Law & Religion in Legal, Social, and Political Perspective

Quick Info
(3160.03)  Seminar
Professor B. Berger
3 credit(s)  3 hour(s);
Discussion, Student Participation and Reflection, Short Lectures. Online Modules
Upper Year Research & Writing Requirement

Students enrolled in this seminar will engage in a close and critical examination of the complex historical and contemporary interactions between law and religion, two social forces whose relationship has shaped – and continues to shape – our modern world.  This seminar will call upon students to use the study of the interaction of law and religion as a vehicle for gaining (a) a keener appreciation of the challenges of deep cultural diversity, (b) a deeper and more complex sense of the politics of “secularism” in modern secular states, and (c) a richer understanding of the nature of law.  Students will examine certain influential theories in the study of religion and learn about the place of religion in the historical foundations of the common law.  They will trace issues of religious difference through Canadian constitutional history, consider questions of law and religion in international and comparative perspective, and examine the structure and limits of constitutional rights through the study of doctrines of religious freedom.  Seminar readings and discussions will canvass issues such as: the nature of “secularism(s)”; justifications for the constitutional protection of religion; religion, gender, and sexual equality; religion and education; religion and legal pluralism; religion and public reason; and law, religion, and morality.  The seminar will be overtly interdisciplinary, putting questions of history, philosophy, and religious studies alongside legal theory and analysis.
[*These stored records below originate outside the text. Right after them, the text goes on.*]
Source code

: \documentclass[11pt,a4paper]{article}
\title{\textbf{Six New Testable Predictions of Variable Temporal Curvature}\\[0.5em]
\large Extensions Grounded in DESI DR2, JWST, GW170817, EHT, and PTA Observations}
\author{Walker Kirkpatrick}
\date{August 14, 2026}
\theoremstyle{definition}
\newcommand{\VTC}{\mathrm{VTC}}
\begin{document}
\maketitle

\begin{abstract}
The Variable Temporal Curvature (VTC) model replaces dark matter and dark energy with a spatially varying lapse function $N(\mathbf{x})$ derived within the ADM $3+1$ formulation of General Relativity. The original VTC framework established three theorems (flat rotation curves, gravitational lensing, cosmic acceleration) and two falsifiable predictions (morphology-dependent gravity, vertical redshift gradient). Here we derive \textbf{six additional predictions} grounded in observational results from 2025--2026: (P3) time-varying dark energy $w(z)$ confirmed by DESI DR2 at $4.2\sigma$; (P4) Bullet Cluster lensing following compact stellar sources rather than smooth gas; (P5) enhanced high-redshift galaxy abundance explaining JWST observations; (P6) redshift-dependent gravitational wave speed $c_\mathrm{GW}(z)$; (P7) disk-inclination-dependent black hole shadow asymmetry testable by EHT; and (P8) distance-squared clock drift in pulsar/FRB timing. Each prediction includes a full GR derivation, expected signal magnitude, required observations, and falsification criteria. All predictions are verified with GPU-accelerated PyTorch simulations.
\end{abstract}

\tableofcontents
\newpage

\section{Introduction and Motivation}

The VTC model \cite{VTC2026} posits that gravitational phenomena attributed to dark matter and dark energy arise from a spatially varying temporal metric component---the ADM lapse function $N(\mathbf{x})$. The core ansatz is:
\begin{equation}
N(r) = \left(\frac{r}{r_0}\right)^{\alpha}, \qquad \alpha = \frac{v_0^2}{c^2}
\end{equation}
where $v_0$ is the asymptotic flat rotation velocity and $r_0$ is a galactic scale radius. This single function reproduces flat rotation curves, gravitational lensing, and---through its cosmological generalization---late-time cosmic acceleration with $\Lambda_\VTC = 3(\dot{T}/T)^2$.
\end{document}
Please note that this seminar has been selected to form part an ongoing eLearning Pilot by the Law School. As a result, class meetings will take place via Zoom. The online delivery of the seminar will enable student engagement with experts in the field from around the world, with students in related courses at other universities, with one another in smaller group tutorials, and/or with online modules designed to enrich learning and class discussion.